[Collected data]
**********
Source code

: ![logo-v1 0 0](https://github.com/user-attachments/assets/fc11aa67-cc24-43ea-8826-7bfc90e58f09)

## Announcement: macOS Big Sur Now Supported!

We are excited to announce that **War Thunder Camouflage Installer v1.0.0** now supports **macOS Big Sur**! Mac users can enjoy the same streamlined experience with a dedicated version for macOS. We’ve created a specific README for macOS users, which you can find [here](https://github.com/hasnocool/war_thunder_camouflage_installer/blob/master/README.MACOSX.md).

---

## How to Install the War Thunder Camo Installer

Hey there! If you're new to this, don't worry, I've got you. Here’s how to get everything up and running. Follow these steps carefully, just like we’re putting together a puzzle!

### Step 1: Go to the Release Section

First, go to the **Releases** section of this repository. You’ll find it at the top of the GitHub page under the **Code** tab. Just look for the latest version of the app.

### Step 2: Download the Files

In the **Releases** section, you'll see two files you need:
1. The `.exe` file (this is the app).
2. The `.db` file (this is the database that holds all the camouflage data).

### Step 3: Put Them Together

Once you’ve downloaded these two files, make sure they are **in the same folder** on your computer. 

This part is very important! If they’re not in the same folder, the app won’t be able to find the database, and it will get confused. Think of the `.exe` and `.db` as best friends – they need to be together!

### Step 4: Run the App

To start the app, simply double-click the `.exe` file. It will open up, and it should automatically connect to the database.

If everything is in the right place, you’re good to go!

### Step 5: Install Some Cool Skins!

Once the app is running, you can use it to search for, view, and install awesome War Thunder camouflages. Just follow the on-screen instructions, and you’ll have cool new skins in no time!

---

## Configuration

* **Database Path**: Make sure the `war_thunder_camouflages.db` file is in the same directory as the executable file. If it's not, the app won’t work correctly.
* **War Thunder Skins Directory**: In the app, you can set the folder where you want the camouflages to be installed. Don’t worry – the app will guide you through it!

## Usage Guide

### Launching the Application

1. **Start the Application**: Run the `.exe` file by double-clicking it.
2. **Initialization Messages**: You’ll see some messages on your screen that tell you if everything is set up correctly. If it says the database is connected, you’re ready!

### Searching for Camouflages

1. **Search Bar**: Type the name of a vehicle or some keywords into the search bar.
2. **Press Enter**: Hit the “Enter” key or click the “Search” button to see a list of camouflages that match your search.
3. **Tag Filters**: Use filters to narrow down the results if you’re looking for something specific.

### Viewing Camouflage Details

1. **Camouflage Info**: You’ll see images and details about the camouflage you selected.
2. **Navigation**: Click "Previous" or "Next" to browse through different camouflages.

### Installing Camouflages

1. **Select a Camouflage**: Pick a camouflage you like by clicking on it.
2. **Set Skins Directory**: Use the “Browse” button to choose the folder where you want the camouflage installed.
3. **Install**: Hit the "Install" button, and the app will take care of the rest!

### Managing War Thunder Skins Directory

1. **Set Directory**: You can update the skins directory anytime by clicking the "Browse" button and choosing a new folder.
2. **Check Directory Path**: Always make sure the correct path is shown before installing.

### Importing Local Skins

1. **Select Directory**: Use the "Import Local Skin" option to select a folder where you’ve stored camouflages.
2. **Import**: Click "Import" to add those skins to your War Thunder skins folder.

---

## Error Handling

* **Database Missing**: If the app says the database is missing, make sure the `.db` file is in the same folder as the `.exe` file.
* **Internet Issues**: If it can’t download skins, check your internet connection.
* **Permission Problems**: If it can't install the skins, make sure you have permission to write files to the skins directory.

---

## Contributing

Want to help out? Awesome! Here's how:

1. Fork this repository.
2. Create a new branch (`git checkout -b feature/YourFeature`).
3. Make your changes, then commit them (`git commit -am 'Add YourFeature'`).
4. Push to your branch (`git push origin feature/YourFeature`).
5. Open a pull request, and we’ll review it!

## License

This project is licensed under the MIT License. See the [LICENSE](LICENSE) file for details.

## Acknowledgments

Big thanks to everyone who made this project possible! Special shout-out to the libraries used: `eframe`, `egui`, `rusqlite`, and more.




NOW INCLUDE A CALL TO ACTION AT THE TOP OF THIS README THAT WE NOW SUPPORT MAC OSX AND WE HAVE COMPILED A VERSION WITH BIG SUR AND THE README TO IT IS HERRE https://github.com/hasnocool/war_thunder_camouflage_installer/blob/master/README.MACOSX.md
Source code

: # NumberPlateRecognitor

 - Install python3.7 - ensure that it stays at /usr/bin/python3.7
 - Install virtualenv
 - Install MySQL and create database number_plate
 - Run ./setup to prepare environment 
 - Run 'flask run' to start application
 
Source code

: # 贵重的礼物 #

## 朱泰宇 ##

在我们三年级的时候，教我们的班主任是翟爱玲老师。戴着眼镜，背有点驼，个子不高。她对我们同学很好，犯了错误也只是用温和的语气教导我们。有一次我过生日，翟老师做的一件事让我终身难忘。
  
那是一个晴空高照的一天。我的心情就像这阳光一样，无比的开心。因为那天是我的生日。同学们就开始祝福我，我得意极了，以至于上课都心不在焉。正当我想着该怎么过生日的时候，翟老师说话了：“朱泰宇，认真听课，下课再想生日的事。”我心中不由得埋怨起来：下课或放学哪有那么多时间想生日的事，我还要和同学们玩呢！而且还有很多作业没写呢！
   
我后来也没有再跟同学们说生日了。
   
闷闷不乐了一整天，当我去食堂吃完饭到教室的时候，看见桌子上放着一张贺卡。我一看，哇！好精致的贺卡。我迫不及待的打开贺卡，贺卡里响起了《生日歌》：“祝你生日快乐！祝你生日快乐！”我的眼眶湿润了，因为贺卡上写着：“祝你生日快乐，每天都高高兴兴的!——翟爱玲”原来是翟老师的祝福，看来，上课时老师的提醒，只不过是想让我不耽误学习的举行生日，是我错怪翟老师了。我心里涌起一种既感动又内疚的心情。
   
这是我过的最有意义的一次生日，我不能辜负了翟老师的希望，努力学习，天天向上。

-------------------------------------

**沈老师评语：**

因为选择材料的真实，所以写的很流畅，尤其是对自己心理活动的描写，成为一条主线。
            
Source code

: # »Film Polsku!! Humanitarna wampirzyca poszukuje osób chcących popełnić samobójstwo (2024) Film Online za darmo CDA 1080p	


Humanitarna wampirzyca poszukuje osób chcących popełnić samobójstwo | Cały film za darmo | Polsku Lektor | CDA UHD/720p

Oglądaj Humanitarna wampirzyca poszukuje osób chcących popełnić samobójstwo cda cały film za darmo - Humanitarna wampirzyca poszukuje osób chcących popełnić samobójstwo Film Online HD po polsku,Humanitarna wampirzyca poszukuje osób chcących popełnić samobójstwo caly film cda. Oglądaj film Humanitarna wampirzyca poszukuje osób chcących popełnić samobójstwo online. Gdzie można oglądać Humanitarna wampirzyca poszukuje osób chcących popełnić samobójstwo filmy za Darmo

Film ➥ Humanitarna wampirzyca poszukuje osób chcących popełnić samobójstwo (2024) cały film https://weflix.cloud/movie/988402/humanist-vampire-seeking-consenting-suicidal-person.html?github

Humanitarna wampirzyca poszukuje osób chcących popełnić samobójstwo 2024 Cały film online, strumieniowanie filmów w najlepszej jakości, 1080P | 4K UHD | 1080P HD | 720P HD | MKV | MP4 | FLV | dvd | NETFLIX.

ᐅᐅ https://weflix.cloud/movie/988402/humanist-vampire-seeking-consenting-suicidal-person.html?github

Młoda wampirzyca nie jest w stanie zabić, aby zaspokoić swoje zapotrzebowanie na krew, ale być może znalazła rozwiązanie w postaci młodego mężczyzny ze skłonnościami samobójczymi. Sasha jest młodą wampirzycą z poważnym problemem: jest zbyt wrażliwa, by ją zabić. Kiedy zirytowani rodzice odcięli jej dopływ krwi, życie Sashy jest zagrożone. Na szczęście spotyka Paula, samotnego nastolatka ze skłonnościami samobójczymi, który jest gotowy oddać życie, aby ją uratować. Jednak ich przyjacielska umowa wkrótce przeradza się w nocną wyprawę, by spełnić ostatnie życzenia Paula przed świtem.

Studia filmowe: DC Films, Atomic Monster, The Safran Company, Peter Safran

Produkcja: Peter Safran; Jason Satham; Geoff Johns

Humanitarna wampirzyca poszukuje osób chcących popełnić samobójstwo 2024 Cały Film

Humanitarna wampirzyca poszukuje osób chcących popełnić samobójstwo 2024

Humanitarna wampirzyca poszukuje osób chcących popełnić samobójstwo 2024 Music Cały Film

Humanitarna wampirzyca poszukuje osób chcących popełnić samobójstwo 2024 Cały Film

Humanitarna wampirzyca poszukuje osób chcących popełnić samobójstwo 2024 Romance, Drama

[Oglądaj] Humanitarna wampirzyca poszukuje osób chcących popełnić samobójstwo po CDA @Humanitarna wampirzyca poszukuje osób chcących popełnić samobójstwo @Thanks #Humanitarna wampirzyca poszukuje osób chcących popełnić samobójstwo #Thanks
**********
[AIM OF THE EXERCISE]
Copy the lines above exactly, beginning at the line that has "因为选择材料的真实，所以写的很流畅，尤其是对自己心理活动的描写，成为一条主线。" and stopping after the line that has "Lektor | CDA UHD/720p", and omit the rest.

[RESULT OF THE EXERCISE]
因为选择材料的真实，所以写的很流畅，尤其是对自己心理活动的描写，成为一条主线。
            
Source code

: # »Film Polsku!! Humanitarna wampirzyca poszukuje osób chcących popełnić samobójstwo (2024) Film Online za darmo CDA 1080p	


Humanitarna wampirzyca poszukuje osób chcących popełnić samobójstwo | Cały film za darmo | Polsku Lektor | CDA UHD/720p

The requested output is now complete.